### What is expected
Throughout the records below, find the lines with the string "following" and give how many there are, nothing else.

### Data for processing
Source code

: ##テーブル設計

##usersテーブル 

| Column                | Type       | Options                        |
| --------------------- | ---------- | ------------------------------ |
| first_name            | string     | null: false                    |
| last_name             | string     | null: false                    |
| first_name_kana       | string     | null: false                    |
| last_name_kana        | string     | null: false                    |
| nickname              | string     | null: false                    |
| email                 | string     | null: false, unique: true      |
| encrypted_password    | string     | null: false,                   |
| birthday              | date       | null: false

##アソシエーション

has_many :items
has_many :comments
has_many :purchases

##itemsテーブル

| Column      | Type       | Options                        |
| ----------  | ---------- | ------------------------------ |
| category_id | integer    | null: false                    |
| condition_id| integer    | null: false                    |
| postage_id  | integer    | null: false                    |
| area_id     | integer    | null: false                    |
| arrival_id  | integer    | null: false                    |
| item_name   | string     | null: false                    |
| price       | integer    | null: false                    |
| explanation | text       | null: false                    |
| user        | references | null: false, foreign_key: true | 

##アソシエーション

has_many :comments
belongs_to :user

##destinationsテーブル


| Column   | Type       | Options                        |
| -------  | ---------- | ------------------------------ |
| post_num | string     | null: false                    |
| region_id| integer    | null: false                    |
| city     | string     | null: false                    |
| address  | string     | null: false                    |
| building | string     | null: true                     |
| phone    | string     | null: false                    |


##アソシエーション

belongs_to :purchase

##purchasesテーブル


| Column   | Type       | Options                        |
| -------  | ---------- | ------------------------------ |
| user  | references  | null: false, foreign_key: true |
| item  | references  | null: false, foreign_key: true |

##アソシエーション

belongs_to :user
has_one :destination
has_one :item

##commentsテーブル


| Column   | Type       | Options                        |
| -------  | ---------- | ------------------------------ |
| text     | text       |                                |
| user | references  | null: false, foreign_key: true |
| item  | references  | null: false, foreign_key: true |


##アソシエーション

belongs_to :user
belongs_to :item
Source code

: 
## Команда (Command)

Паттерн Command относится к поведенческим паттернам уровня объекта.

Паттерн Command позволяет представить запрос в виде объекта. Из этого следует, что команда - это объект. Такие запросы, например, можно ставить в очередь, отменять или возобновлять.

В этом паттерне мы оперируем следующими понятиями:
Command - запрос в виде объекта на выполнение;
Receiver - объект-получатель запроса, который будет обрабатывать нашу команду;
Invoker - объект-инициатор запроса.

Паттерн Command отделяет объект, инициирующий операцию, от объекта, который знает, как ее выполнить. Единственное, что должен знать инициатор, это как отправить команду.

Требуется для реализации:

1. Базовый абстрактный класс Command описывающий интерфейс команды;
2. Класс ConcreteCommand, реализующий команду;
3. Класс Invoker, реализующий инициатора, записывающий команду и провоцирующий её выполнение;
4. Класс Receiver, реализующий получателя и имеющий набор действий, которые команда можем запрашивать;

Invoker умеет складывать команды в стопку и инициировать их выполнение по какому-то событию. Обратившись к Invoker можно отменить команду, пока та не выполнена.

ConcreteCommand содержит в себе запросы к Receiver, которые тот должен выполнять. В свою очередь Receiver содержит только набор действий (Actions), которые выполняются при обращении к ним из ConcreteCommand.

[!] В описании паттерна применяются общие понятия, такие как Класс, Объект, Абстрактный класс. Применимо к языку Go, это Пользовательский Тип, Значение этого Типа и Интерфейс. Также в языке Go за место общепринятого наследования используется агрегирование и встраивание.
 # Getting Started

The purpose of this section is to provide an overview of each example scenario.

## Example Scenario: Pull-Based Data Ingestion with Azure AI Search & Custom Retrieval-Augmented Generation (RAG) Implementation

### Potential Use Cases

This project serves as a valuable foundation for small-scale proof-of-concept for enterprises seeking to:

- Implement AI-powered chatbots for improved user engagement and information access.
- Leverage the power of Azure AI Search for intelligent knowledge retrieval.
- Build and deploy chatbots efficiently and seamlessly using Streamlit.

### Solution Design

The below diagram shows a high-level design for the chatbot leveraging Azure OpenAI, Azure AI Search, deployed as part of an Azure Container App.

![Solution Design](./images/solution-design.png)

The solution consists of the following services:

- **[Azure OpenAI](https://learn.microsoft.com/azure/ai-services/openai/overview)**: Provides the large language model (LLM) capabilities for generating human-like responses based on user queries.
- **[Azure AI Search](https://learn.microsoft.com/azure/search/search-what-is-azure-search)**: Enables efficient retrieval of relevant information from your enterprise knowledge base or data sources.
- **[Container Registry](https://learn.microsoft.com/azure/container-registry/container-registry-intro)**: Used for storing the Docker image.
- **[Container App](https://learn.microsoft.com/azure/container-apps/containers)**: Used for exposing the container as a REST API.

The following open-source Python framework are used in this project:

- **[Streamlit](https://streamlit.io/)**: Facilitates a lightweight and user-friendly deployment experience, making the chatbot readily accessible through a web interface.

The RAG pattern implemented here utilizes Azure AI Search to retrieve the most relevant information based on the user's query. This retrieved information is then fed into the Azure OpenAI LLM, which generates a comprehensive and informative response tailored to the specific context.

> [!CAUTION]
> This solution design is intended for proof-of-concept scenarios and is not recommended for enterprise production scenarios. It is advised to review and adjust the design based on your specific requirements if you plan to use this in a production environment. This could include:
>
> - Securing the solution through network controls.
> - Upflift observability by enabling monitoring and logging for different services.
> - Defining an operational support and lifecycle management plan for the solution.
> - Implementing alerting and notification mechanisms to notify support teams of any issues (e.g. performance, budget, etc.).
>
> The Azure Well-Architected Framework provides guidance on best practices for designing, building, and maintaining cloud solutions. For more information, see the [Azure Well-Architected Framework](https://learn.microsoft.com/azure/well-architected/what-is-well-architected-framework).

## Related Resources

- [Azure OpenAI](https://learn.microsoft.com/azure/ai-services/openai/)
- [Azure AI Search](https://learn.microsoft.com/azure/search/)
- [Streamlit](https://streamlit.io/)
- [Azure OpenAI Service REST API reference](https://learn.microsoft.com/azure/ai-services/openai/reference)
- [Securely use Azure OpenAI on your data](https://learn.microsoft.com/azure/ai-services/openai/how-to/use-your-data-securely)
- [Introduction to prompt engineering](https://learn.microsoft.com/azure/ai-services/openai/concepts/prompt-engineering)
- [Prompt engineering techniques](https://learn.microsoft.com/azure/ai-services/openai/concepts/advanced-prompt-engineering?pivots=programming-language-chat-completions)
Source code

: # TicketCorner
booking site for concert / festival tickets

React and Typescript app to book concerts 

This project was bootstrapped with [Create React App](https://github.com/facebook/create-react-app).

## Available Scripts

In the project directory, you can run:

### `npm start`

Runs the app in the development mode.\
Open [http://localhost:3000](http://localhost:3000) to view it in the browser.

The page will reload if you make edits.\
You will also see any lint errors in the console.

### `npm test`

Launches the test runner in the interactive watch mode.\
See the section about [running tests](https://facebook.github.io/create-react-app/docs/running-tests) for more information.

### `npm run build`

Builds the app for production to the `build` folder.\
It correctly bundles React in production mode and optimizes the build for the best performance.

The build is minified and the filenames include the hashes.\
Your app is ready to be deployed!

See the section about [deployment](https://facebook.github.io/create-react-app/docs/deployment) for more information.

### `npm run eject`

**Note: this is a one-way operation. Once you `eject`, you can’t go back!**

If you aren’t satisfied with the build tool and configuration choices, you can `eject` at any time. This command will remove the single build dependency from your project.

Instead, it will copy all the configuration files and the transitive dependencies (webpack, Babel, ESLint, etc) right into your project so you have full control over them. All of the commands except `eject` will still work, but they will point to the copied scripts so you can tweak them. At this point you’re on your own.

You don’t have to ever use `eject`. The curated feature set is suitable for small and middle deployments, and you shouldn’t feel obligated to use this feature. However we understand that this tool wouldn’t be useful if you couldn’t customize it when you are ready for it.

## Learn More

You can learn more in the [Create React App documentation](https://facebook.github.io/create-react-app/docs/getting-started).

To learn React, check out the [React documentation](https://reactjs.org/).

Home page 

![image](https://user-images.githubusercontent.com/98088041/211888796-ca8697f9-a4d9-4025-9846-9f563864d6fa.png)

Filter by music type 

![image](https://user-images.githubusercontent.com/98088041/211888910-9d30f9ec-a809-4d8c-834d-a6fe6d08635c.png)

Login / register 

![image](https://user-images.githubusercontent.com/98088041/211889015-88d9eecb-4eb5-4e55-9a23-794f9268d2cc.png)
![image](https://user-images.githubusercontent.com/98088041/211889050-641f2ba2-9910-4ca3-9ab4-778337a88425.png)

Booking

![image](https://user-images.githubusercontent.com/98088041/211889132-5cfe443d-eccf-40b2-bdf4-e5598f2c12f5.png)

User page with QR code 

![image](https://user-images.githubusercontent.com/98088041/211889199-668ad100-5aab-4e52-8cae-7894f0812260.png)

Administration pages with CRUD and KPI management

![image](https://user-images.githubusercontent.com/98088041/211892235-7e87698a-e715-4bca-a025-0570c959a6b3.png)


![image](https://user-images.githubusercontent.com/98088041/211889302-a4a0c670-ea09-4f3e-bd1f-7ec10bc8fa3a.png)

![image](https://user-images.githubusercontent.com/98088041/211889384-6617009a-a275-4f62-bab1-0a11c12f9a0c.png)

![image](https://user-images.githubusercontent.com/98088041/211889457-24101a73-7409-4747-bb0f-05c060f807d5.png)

### Exercise output
2